The game really wouldn’t be remarkable at all if it weren’t for the fact that its setting is so unique. You play Seto, a young boy wandering around the world after everyone has died in some strange disaster. The best analogy I can make is that it’s what would happen if you turned The Road into an anime, which is both interesting and disturbing simultaneously. The game is walking from cutscene to cutscene so that you can watch Seto struggle with his surroundings and overwhelming loneliness. Seto will talk to ghosts, animals, and even an emotionally unstable GPS unit just to find some kind of connection with someone around him. The game itself is gorgeous visually, and the transitions from various environments are all good for setting the mood. A dark underground shopping mall gives way to a beautiful sunrise, to a dark abandoned park, and then a sun bleached hotel to create a real sense of space and solitude.

The frustration is how much the game itself is bad. The entire thing revolves around re-spawning encounters and backtracking around the game world. Just when you finally think you’re about to progress to a new area, you’re sent to an old one to get an item. Most of the game is spent not knowing where to go and trying to figure out what the cryptic instructions are supposed to mean. The time spent wandering around confused is dragged out because monsters respawn indefinitely. Combat is dull but what makes it a chore is that the weapons break randomly. Your inventory consists of what’s in your hand and what you keep in a brief case which can only be accessed at save points. You’ll need to keep accessing the brief case to get weapons, which means trudging to a save point constantly. More backtracking is added on top of this because there are mystery items scattered throughout the game that can only be identified at save points. Exploration generally consists of locating all the locked doors, finding their keys, and then going back to progress.

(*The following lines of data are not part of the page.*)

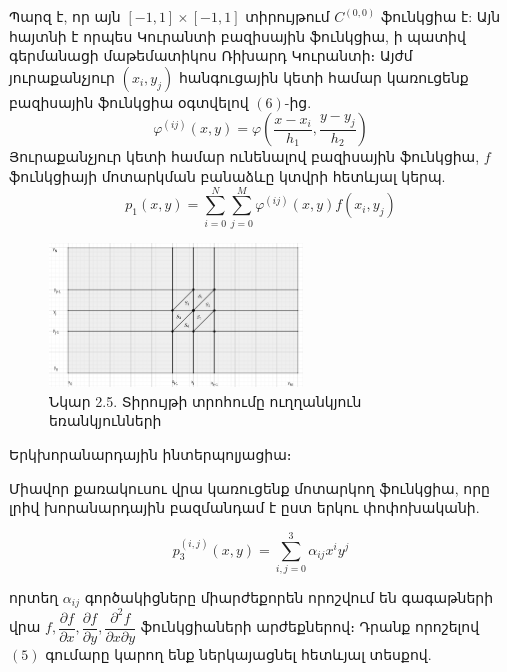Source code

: \documentclass[fleqn, bachelor,subf,12pt,notitlepage]{article}
\begin{document}
Պարզ է, որ այն $\left[-1, 1\right] \times \left[-1	, 1\right]$ տիրույթում $C^{(0, 0)}$ ֆունկցիա է: Այն հայտնի է որպես Կուրանտի բազիսային ֆունկցիա, ի պատիվ գերմանացի մաթեմատիկոս Ռիխարդ Կուրանտի։
Այժմ յուրաքանչյուր $\left(x_{i}, y_{j}\right)$ հանգուցային կետի համար կառուցենք բազիսային ֆունկցիա օգտվելով $\left(6\right)$-ից.
\begin{equation}
\varphi^{(ij)}(x,y)=\varphi \left(\dfrac{x-x_{i}}{h_{1}}, \dfrac{y-y_{j}}{h_{2}}\right)
\end{equation}
Յուրաքանչյուր կետի համար ունենալով բազիսային ֆունկցիա, $f$ ֆունկցիայի մոտարկման բանաձևը կտվրի հետևյալ կերպ.
\begin{equation}
p_{1}(x,y)=\sum_{i=0}^{N}\sum_{j=0}^{M}\varphi^{(ij)}(x,y)f(x_{i}, y_{j})
\end{equation}
\begin{figure}[H]
\centering
\includegraphics[width=0.6\textwidth]{images/two_var_courant_3}
\captionsetup{labelformat=empty}
\caption{Նկար 2.5. Տիրույթի տրոհումը ուղղանկյուն եռանկյունների}
\end{figure}

Երկխորանարդային ինտերպոլյացիա։

Միավոր քառակուսու վրա կառուցենք մոտարկող ֆունկցիա, որը լրիվ խորանարդային բազմանդամ է ըստ երկու փոփոխականի.

\begin{equation}
			p_{3}^{(i, j)}(x, y)=\sum_{i, j=0}^{3}\alpha_{ij}x^{i}y^{j}
\end{equation}

որտեղ $\alpha_{ij}$ գործակիցները միարժեքորեն որոշվում են գագաթների վրա $f, \dfrac{\partial f}{\partial x}, \dfrac{\partial f}{\partial y}, \dfrac{\partial^{2} f}{\partial x \partial y}$ ֆունկցիաների արժեքներով։ Դրանք որոշելով $\left(5\right)$ գումարը կարող ենք ներկայացնել հետևյալ տեսքով.
\end{document}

What’s frustrating is that even when the game does try to mix things up it’s hit and miss. Anytime the game deviates from its formula it’s usually worse because it still doesn’t explain itself. A puzzle where you have to sneak up on someone becomes unbearable because you can’t tell what the game wants you to do. At other times, you’re asked to find something with almost no explanation for where it could be. Moments like this persist throughout. The best part in terms of spatial storytelling are memories that Seto finds hidden around each map. When you go to the save point the memory will play out. Some of them are pretty touching, like a boy pondering his favorite video game or a daughter contemplating her mother. It’s an idea from Lost Odyssey, and it’s mostly a welcome addition to the game. It becomes a problem when the game starts to get carried away with them. A few brief lines is one thing, but some of the later ones become giant sprawling texts that go on and on.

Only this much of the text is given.